Out of the Mouths of Babes: Why Children Are Emotionally Smarter Than We Are

Posted by Deborah Huso on Dec 9, 2013 in Motherhood, Mothers and Daughters, Relationships |

Not everyone within my sphere of influence agrees with how I raise my daughter. I’ll admit, there are things about my parenting that look a little risky. Not the least of which is the way I don’t protect her from the realities of life.

For example, I cry in front of her. I have done this since she was very small.  Thus, she has come to see tears as a natural expression of sadness, which like any human emotion, is a temporary state. And she knows instinctively, so it appears at times, what to do with another person’s sadness….

“Mommy, why are you sad? Who has been mean to you?”

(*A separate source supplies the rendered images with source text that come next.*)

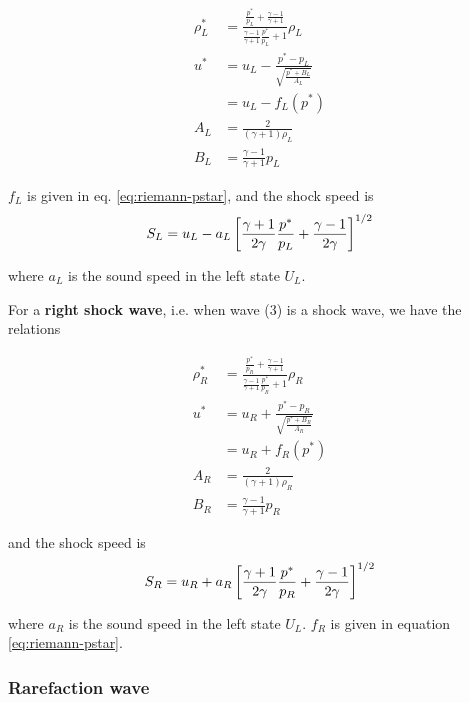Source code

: \begin{align*}
	\rho^*_L &= 
		\frac{\frac{p^*}{p_L} + \frac{\gamma - 1}{\gamma+1}}{\frac{\gamma - 1}{\gamma+1} \frac{p^*}{p_L} + 1} \rho_L \\
	u^* &= 
		u_L - \frac{p^* - p_L}{\sqrt{\frac{p^* + B_L}{A_L}}}\\
		& = u_L - f_L(p^*) \\
	A_L &= 
		\frac{2}{(\gamma + 1) \rho_L}\\
	B_L &= 
		\frac{\gamma - 1}{\gamma + 1} p_L
\end{align*}

$f_{L}$ is given in eq. \ref{eq:riemann-pstar}, and the shock speed is
\begin{align*}
	S_L = u_L - a_L \left[\frac{\gamma + 1}{2 \gamma} \frac{p^*}{p_L} + \frac{\gamma - 1}{2\gamma} \right]^{1/2}
\end{align*}

where $a_L$ is the sound speed in the left state $U_L$.



For a \textbf{right shock wave}, i.e. when wave (3) is a shock wave, we have the relations


\begin{align*}
	\rho^*_R &= 
		\frac{\frac{p^*}{p_R} + \frac{\gamma - 1}{\gamma+1}}{\frac{\gamma - 1}{\gamma+1} \frac{p^*}{p_R} + 1} \rho_R \\
	u^* &= 
		u_R + \frac{p^* - p_R}{\sqrt{\frac{p^* + B_R}{A_R}}}\\
		& = u_R + f_R(p^*) \\
	A_R &= 
		\frac{2}{(\gamma + 1) \rho_R}\\
	B_R &= 
		\frac{\gamma - 1}{\gamma + 1} p_R
\end{align*}

and the shock speed is
\begin{align*}
	S_R = u_R + a_R \left[\frac{\gamma + 1}{2 \gamma} \frac{p^*}{p_R} + \frac{\gamma - 1}{2\gamma} \right]^{1/2}
\end{align*}

where $a_R$ is the sound speed in the left state $U_L$. $f_R$ is given in equation \ref{eq:riemann-pstar}.








\subsubsection{Rarefaction wave}


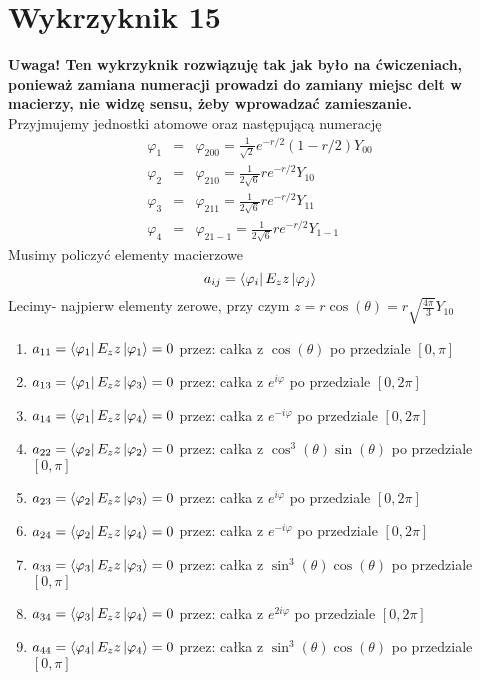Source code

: \documentclass[a4paper,12pt]{article}
\begin{document}
\section{Wykrzyknik 15}
	\textbf{Uwaga! Ten wykrzyknik rozwiązuję tak jak było na ćwiczeniach, ponieważ zamiana numeracji prowadzi do zamiany miejsc delt w macierzy, nie widzę sensu, żeby
	wprowadzać zamieszanie.}\\
	Przyjmujemy jednostki atomowe oraz następującą numerację 
		$$
		\begin{array}{lll}
			\varphi_1 &=& \varphi_{200} = \frac{1}{\sqrt{2}}e^{-r/2}\left(1-r/2\right)Y_{00}\\
			\varphi_2 &=& \varphi_{210} = \frac{1}{2\sqrt{6}}re^{-r/2}Y_{10}\\
			\varphi_3 &=& \varphi_{211} = \frac{1}{2\sqrt{6}}re^{-r/2}Y_{11}\\
			\varphi_4 &=& \varphi_{21-1}= \frac{1}{2\sqrt{6}}re^{-r/2}Y_{1-1}
		\end{array}
		$$
	Musimy policzyć elementy macierzowe 
		$$
		a_{ij} = \bra{\varphi_i}E_z z\ket{\varphi_j}
		$$
	Lecimy- najpierw elementy zerowe, przy czym  $z = r\cos(\theta) = r\sqrt{\frac{4\pi}{3}}Y_{10}$
		\begin{enumerate}
			\item  $a_{11} = \bra{\varphi_1}E_z z\ket{\varphi_1} = 0$ przez: całka z $\cos(\theta)$ po przedziale $[0,\pi]$ 
			\item $a_{13} = \bra{\varphi_1}E_z z\ket{\varphi_3} = 0$ przez: całka z $e^{i\varphi}$ po przedziale $[0,2\pi]$
			\item $a_{14} = \bra{\varphi_1}E_z z\ket{\varphi_4} =0 $ przez:  całka z $e^{-i\varphi}$ po przedziale $[0,2\pi]$
			\item $a_{22} = \bra{\varphi_2}E_z z\ket{\varphi_2} = 0$ przez: całka z $\cos^3(\theta)\sin(\theta)$ po przedziale $[0,\pi]$ 
			\item $a_{23} = \bra{\varphi_2}E_z z\ket{\varphi_3} = 0$ przez: całka z $e^{i\varphi}$ po przedziale $[0,2\pi]$
			\item $a_{24} = \bra{\varphi_2}E_z z\ket{\varphi_4} = 0$ przez: całka z $e^{-i\varphi}$ po przedziale $[0,2\pi]$
			\item $a_{33} = \bra{\varphi_3}E_z z\ket{\varphi_3} = 0$ przez: całka z $\sin^3(\theta)\cos(\theta)$ po przedziale $[0,\pi]$
			\item $a_{34} = \bra{\varphi_3}E_z z\ket{\varphi_4} = 0$ przez: całka z $e^{2i\varphi}$ po przedziale $[0,2\pi]$
			\item $a_{44} = \bra{\varphi_4}E_z z\ket{\varphi_4} = 0$ przez: całka z $\sin^3(\theta)\cos(\theta)$ po przedziale $[0,\pi]$
		\end{enumerate}
\end{document}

And I will explain in the best terms I can for a six-year-old to grasp.  And Heidi will put her soft little arms around my neck, plant my cheeks with kisses, and say perfectly reasonable and comforting things like, “Sometimes life is complicated, but it will be okay. I will always love you and be here for you.”

Profound yet so simple.

I asked my friend, Bill, the father of three, how my daughter knows to say these things that adults are so often incapable of saying, “Children are pure and untainted,” he says. “Honesty and sincerity come naturally to them.”

And then life breeds it out of them. Sometimes parents do, too.  I know my parents did.  Their efforts were well-meaning.  They thought they were doing the right thing, both in protecting me from their adult troubles and in teaching me to protect myself from letting others see me.

But the thing is—kids have emotional intuition on a scale that most adults do not. No one has to tell them that Mommy and Daddy are worried about how to pay all their bills or that Mommy and Daddy don’t love each other anymore. They may not know what is wrong, but they know something is. And then they act out and fret themselves silly the way children who are afraid and uncertain will do—maybe they will misbehave at school; maybe their grades will plummet; maybe they will have anxiety attacks.

My parents never fooled me. And their efforts to protect me often had the opposite effect.  I tried to fix complicated things that were broken. When Dad didn’t give Mom a Mother’s Day gift one year, and I saw how upset she was by it, I changed the card on the rhododendron I had given her to read Dad’s name instead of my own. I figured it was much more hurtful to her to be neglected by my father than by a little girl. She saw through my ruse, of course.

And then when I couldn’t figure out how to fix the things I didn’t understand because no one was explaining them to me, I would cry…only to be confronted with admonitions from both my parents to quell my tears, not to alert the world I was vulnerable.

Trust no one, my parents words and actions told me. Rely on yourself. Keep your true feelings to yourself. Don’t let anyone know they are getting to you. Then they hold power over you.

I do not resent my parents for any of this. They did the best they knew how.  They raised me as they had been raised. Granted, it took me nearly 20 years to train myself out of that mode of thinking, to be fearlessly who I am before the world, to let people in even at the risk of great pain, to both give and receive love and solace openly.

Honesty and sincerity still work in this world…if both sides are willing to offer them up.

When I’ve had a rough day, and I snap at my daughter for being too chatty and asking too many questions of my exhausted brain, she will frown, look me in the eye and say, “It hurts my feelings when you yell at me.”

How many adults would do this?  Most would walk away, resentful, and give me the silent treatment for the rest of the day for wounding them.

Not Heidi. No way is she going to let anger fester.

And I recognize what I have taught her—honesty, straightforwardness no matter what.

“I’m sorry,” I say. “I’ve had a stressful day. I did not mean to yell at you.” And I kiss her on the forehead. She is satisfied. Everything is as it was two minutes before.

Heidi knows people get over shit.

If they allow themselves to….

But hardened adults that we are, wounded by life, torn asunder by love gone wrong, protective of what little hope we have left, carry our resentments, our anger, our pain under lock and key, where it festers and corrodes, slowly destroying any chance we have left of unfettered joy—the joy of being who we are and letting others love us for it.

Heidi knows, even at the tender age of 6, what pain and trouble look like. She has seen her parents divorce. She has seen her mother hurt. She has seen elderly relatives sick and fading, slowly losing their minds. She comes home from school some days and tells me plainly about a boy who pushed her on the playground or a girl who called her a mean name and asks my advice. I tell her, “Keep your distance from people who hurt you. Surround yourself with good people, people who make you feel good about yourself.”

I did not come to this wisdom easily. I have learned it from long and difficult experience and from deeply kind and loving friends like Bill, whom I’ve known since childhood. When I commented that openness and honesty, though I strive for them, often leave me in the lurch when it comes to human relationships, that too many people seem to find those qualities threatening, he remarked, “Be true to yourself, and you will draw good people to you. Don’t waste your time on people who can’t take you exactly as you are.”

It was the same advice I had given to Heidi hours before, just spoken a little bit differently.

May my daughter remember it always, even once she is gone from me, that she may not waste time, as I too often have, on people who are afraid of themselves and, therefore, afraid of her.